Charles Darwin was the first one to propose the idea that human beings didn't develop in a day, they took centuries to evolve into what we know as present-day social animals. One of Darwin's most talked about theories is the 'survival of the fittest', where he talks about the species which leave more copies of itself through reproducing survive for a longer time. A team of scientists at the University of Cambridge proved the theory which was just on papers until recently.
The study was published in the journal Proceedings of the Royal Society B and it proves that mammals played an important role in evolution. The study was headed by Laura van Holstein and Robert A. Foley at the Cambridge biological anthropology department at St John’s College.
The study states, "To investigate the relationship between species richness (SR) and subspecies richness (SSR), we calculated the strength of the correlation between the two across all mammals. Mammalian taxonomic richness correlates positively, but only very weakly, between the species and subspecies level, deviating from the pattern found in birds.
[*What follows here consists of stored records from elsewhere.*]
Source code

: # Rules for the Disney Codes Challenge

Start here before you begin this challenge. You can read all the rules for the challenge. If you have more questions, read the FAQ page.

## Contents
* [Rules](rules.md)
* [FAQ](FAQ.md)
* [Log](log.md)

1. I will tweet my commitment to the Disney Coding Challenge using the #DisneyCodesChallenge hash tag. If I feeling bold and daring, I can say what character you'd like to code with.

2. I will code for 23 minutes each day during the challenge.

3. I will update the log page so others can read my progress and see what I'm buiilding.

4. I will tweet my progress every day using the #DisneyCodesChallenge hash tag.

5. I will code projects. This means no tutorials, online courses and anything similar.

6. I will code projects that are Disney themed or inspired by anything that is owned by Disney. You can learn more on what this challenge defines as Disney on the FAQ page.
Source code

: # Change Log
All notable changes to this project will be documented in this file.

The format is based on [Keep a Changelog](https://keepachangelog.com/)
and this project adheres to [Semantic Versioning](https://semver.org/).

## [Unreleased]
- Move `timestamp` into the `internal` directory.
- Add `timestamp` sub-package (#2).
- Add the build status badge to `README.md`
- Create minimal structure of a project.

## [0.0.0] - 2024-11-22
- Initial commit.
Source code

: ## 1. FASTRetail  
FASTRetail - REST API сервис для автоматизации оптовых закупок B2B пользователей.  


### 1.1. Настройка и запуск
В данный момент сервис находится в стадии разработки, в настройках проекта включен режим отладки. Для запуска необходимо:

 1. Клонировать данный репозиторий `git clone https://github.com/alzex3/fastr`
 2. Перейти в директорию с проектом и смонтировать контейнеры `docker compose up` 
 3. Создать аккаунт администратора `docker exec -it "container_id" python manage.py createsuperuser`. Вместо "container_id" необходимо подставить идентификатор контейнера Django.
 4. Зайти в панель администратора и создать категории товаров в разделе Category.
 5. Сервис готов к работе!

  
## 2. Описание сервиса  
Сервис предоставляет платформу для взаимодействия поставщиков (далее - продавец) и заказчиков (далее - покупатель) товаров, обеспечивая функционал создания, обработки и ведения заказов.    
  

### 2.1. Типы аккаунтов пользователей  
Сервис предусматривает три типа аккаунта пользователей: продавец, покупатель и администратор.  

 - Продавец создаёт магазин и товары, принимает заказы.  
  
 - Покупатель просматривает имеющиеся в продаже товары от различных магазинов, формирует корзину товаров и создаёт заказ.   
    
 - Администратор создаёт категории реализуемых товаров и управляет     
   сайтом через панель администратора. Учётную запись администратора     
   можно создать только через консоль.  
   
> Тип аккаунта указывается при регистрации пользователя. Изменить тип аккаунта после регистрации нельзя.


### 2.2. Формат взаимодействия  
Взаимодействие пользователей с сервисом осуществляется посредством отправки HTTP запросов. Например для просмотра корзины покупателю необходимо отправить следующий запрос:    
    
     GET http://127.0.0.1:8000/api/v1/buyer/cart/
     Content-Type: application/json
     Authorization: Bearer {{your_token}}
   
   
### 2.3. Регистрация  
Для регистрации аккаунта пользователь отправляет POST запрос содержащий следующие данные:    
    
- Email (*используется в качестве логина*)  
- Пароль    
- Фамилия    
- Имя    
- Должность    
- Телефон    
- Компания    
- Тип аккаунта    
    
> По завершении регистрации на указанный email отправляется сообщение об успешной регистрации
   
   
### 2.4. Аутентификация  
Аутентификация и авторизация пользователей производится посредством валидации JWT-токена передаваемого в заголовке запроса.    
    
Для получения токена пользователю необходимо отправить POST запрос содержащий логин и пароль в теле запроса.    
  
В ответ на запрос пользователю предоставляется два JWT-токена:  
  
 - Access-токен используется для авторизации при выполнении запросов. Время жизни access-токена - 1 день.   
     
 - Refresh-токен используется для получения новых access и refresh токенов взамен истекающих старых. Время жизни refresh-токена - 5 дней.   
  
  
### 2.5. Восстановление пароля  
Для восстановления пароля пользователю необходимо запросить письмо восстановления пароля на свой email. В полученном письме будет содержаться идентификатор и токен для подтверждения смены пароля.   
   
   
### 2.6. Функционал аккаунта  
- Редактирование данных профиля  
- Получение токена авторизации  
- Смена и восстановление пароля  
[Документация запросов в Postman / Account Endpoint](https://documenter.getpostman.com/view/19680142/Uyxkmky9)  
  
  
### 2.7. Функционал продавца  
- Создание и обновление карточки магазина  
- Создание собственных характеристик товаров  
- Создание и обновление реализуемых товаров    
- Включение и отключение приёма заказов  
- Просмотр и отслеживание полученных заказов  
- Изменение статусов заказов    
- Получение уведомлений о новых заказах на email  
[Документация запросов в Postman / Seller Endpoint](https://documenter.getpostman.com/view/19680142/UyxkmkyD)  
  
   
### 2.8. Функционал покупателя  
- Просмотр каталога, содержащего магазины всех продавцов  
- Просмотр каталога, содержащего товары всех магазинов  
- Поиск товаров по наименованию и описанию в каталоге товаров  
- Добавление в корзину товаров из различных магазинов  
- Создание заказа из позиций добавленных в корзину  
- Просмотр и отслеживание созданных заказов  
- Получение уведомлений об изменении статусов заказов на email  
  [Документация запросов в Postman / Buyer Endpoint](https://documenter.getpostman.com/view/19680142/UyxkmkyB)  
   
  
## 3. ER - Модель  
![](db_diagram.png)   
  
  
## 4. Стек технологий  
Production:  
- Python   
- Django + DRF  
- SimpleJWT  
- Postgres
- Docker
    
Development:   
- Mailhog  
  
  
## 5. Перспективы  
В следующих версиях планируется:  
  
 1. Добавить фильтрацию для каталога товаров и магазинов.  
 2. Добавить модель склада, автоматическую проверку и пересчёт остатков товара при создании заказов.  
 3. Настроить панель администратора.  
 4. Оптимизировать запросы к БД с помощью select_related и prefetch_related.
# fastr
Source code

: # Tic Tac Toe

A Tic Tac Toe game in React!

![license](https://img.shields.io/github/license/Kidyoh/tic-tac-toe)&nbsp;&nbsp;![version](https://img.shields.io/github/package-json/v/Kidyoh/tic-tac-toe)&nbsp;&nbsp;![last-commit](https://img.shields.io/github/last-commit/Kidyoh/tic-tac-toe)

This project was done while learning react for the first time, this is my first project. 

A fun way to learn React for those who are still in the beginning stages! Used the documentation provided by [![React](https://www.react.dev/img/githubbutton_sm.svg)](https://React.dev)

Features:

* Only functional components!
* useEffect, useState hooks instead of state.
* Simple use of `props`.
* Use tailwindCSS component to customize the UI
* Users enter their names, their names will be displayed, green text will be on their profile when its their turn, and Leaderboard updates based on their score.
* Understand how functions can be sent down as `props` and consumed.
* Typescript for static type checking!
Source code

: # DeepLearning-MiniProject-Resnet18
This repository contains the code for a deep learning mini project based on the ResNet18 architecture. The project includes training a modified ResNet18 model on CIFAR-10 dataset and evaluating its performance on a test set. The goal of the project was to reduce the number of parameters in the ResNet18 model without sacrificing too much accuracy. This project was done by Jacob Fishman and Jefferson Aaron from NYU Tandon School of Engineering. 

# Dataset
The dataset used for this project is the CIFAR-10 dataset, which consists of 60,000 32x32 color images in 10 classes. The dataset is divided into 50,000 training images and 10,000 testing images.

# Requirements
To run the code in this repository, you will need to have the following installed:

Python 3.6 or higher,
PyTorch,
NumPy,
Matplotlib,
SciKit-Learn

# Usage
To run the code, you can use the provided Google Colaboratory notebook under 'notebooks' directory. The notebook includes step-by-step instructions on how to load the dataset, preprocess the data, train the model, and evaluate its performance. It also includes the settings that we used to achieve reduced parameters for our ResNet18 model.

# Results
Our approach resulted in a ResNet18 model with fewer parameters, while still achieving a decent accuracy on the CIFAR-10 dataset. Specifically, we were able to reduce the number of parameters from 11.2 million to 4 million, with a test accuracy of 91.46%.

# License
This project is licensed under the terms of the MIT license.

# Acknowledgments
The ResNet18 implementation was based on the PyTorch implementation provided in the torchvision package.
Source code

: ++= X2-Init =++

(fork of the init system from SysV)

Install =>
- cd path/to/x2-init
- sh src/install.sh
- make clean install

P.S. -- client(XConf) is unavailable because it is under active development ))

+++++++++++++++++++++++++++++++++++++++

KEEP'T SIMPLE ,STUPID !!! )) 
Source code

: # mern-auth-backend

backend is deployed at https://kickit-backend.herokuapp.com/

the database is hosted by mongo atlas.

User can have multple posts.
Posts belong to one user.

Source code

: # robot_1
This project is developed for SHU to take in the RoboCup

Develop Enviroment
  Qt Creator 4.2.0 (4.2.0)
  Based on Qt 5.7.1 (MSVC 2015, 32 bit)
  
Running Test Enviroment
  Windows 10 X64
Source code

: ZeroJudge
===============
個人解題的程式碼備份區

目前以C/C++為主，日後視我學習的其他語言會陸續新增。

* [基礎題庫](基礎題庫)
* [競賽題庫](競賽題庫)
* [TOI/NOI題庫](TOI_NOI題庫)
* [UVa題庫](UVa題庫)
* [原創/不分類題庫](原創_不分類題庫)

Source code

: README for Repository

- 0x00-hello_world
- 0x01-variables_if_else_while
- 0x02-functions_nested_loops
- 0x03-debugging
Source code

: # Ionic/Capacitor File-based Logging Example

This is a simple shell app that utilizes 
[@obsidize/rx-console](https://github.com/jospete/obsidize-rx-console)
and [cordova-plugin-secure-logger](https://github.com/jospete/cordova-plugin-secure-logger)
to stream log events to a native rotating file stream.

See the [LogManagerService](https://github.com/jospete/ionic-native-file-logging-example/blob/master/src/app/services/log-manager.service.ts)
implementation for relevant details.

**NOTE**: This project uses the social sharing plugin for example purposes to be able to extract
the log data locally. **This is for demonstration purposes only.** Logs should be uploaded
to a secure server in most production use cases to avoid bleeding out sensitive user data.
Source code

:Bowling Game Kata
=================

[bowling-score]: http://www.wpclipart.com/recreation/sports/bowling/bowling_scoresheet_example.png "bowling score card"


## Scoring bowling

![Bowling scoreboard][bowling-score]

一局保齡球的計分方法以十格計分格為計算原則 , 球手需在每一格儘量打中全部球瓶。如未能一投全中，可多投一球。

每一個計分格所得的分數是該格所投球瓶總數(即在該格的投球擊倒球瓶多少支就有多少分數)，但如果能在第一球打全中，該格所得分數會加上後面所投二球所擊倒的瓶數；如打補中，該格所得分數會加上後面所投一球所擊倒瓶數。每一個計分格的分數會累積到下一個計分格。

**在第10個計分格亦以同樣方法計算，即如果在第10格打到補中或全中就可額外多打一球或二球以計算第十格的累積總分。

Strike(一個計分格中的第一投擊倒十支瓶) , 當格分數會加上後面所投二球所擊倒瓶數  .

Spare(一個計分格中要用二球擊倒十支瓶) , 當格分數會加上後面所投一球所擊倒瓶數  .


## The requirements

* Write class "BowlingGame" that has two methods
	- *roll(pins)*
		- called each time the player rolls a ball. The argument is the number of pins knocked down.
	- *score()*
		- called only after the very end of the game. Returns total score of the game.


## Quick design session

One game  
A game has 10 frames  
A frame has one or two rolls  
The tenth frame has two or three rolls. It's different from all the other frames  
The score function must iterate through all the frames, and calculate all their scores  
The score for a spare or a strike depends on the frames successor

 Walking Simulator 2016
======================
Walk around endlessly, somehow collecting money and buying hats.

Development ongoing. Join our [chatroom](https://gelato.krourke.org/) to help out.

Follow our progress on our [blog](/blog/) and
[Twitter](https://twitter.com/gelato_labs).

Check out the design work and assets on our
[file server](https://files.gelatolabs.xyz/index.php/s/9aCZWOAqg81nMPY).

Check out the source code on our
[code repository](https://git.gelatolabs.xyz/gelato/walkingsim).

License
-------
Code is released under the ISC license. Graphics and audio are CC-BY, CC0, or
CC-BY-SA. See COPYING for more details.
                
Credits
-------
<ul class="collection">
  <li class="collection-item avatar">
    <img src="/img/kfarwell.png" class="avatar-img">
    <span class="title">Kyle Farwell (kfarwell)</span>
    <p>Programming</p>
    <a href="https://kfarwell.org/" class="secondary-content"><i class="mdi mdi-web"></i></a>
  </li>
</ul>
However, when mammals are separated by environmental substrate, the relationship between generic SR and average SSR in non-terrestrial taxa is stronger than that reported for birds."
The study further adds, "these results suggest that the dynamics of diversification of terrestrial mammals are more affected by physical barriers or ecological heterogeneity within ranges than those of non-terrestrial mammals, at two evolutionary levels." The study helped in revealing that the evolution of different species took place at different times.
Charles Darwin was a biologist and geologist born in 1809 in Shropshire, England. Darwin has been described as one of the most influential figures in human history for his contributions to the science of evolution. Darwin published his theory of evolution in his 1859 book On the Origin of Species. The theory was widely accepted by fellow educators and the majority of the public because of the compelling evidence that he discussed in his research.